A more elaborate analysis would record whether the external URI was dereferenceable as RDF:

:new prov:specOf :external; 
     dcterms:date "2013-09-13T12:28:31+00:00"^^xsd:date;
     a NotDereferencable .

cr-pingback

cr-pingback.sh See Ping the Semantic Web.

cr-sparql-sd

cr-sparql-sd.sh fixes the "http://localhost:8890/sparql" problem when requesting /sparql.

curl -H "Accept: application/rdf+xml" -L $CSV2RDF4LOD_PUBLISH_VIRTUOSO_SPARQL_ENDPOINT | \
   perl -pi -e "s|http://localhost:8890/sparql|$CSV2RDF4LOD_PUBLISH_VIRTUOSO_SPARQL_ENDPOINT|" > sparql.rdf

returns

<?xml version="1.0" encoding="utf-8" ?>
<rdf:RDF
	xmlns:rdf="http://www.w3.org/1999/02/22-rdf-syntax-ns#"
	xmlns:rdfs="http://www.w3.org/2000/01/rdf-schema#"
	xmlns:sd="http://www.w3.org/ns/sparql-service-description#" >
  <rdf:Description rdf:about="http://opendap.tw.rpi.edu/sparql">
    <rdf:type rdf:resource="http://www.w3.org/ns/sparql-service-description#Service" />
    <sd:endpoint rdf:resource="http://opendap.tw.rpi.edu/sparql" />
    <sd:feature rdf:resource="http://www.w3.org/ns/sparql-service-description#UnionDefaultGraph" />
    <sd:feature rdf:resource="http://www.w3.org/ns/sparql-service-description#DereferencesURIs" />
    <sd:resultFormat rdf:resource="http://www.w3.org/ns/formats/SPARQL_Results_CSV" />
    <sd:resultFormat rdf:resource="http://www.w3.org/ns/formats/N-Triples" />
    <sd:resultFormat rdf:resource="http://www.w3.org/ns/formats/RDF_XML" />
    <sd:resultFormat rdf:resource="http://www.w3.org/ns/formats/Turtle" />
    <sd:resultFormat rdf:resource="http://www.w3.org/ns/formats/RDFa" />
    <sd:resultFormat rdf:resource="http://www.w3.org/ns/formats/SPARQL_Results_XML" />
    <sd:resultFormat rdf:resource="http://www.w3.org/ns/formats/N3" />
    <sd:resultFormat rdf:resource="http://www.w3.org/ns/formats/SPARQL_Results_JSON" />
    <sd:supportedLanguage rdf:resource="http://www.w3.org/ns/sparql-service-description#SPARQL10Query" />
    <sd:url rdf:resource="http://opendap.tw.rpi.edu/sparql" />
  </rdf:Description>

This only needs to be done once, so answer yes to the question:

Q: Enable derived dataset 'cr-sparql-sd' as 'latest version only'? [y/n] y

pr-aggregate-pingbacks

pr-aggregate-pingbacks is incremental, where each version contains those pingbacks that have not yet been aggregated.
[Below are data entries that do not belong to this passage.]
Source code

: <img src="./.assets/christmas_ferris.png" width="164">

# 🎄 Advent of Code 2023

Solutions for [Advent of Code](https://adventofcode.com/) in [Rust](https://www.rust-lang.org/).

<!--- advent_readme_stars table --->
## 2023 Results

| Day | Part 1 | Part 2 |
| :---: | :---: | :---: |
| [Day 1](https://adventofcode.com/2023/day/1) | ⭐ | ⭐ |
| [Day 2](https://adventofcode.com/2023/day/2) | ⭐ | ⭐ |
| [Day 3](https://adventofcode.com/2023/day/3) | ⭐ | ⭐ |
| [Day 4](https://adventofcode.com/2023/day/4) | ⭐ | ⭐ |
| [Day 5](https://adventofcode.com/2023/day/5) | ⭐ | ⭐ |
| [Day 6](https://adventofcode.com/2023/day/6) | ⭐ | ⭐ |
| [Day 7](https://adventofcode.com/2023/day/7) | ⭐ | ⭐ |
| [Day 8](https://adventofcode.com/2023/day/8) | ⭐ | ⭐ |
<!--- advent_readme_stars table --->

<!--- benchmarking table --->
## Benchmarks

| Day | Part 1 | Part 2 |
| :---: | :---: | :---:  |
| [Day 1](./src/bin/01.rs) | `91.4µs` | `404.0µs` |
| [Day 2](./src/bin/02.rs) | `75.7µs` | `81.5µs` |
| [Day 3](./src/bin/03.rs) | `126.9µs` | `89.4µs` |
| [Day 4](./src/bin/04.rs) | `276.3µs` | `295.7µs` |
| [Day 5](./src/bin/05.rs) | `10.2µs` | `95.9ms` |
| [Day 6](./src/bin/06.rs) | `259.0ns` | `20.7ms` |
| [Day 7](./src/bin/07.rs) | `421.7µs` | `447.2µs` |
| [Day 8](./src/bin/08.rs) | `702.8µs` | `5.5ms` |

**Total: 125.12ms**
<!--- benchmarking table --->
To keep all pingbacks, answer *no; to keep only the pingbacks since the last time they were aggregated (and thus losing the previous), answer yes.

Q: Enable derived dataset 'pr-aggregate-pingbacks' as 'latest version only'? [y/n] n

In the works

The following datasets have been created for special applications and need to be generalized to suit any Prizms node.

pr whois domain but:
- has pay-level-domain calculation issues
- whois services throttle quickly
- responses are irregularly formatted
- massive usage restrictions (republishing, etc.)
triple counts on named graphs loaded. By either SELECT COUNT or walking the provenance (or both, and looking for inconsistencies). e.g. http://opendap.tw.rpi.edu/namedGraphs; the void:Datasets mentioned don't have void:triples.
those in cr-cron.sh
- cr-mirror-ckan.py (hasn't been exercised beyond healthdata use case; haven't had much need for it since)
- cr-publish-tic-to-endpoint.sh (needs a more efficient grep)
- cr-linksets.sh (works fine within cron; don't fix what's not broken)
- cr-pingback.sh (works fine within cron; don't fix what's not broken)
vcard address -> lat/long cr-address-coordinates.sh
raw analysis
https://github.com/timrdf/rdfstats/wiki
AlchemyAPI of non-RDF linked data URIs, with dcterms:related for the pointers that alchemy provides. (these need attribution to alchemy)
pr-sparql-log

Deriving Between The Edge (BTE) Descriptions

https://github.com/timrdf/vsr/wiki/Characterizing-a-list-of-RDF-node-URIs#bte-vocabulary

This is done for specifically SVN paths in opendap.tw. It doesn't make sense to explode the BTE for the entire Prizms node, so we need to figure out a good general case subset of URIs to process.

SPARQL CONSTRUCTs

SPARQL constructs ala WCL property chain use case.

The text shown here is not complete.